Vowels should always be in motion, progressing through the arch of the forward phrase line, and finding their sound from an instinctive knowing on the part of the singer, who has diligently listened and tried over and over to reproduce the sound that he has heard rather than what is on the page in the diction book. Hear it and then learn to say it.
The consonant has a hard time, because there are a lot of negative perceptions about consonants in singing. The condsonant has two very simple and important jobs: The voiced consonant forms a tonal bridge between vowels to keep the vocal line moving. The unvoiced consonant propels tone and gives momentary relief from the relentlessness of sound; and it provides rhythmic impulse and variety to the word phrase.
What do we need to know about a word in order to sing it? First of all we should know how to pronounce it correctly. We are mostly taught diction in the university by non-singers, who learn to speak a language, but who have no understanding of what Rose Bampton used to call “tasting the word.” Words have shape, texture, color. If I know what a word sounds like from having heard it, from having experienced it over and over as a living and vital entity, and if I can confidently relate to the aesthetics of its sound, then I am at liberty to speak that sound without the external formation that we are taught.

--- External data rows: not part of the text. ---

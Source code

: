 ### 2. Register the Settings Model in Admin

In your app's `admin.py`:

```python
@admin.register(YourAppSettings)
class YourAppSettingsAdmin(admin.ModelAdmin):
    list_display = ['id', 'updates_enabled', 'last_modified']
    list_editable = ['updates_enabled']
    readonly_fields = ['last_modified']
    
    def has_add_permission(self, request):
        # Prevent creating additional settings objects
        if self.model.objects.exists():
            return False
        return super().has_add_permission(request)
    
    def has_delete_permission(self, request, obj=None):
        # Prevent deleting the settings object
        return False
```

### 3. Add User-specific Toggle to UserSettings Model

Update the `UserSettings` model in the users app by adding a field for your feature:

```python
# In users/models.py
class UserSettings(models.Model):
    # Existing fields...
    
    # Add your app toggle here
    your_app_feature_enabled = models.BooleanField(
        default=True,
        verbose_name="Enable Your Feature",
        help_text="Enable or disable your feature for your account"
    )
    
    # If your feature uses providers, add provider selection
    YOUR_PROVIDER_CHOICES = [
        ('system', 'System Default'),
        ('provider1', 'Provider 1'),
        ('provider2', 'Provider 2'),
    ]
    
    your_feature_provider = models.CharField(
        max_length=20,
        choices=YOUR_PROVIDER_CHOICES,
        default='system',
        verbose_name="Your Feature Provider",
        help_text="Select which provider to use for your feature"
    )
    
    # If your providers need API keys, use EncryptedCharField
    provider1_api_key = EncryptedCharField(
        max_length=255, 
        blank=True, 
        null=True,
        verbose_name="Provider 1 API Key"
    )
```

I am constantly trying to reassure my students that language is not frightening; it is not an obstacle to their work; it is not a threat that they must overcome. It is the most natural process in the world. And it is not difficult-–not even French, which everyone seems to get so worried about. The beauty and utility of any language is found in its fluency and freedom of motion. If anyone tries to get you to produce the sounds of a language by mechanical means or unnatural contortions of the mouth–run the other way. It will ruin your singing!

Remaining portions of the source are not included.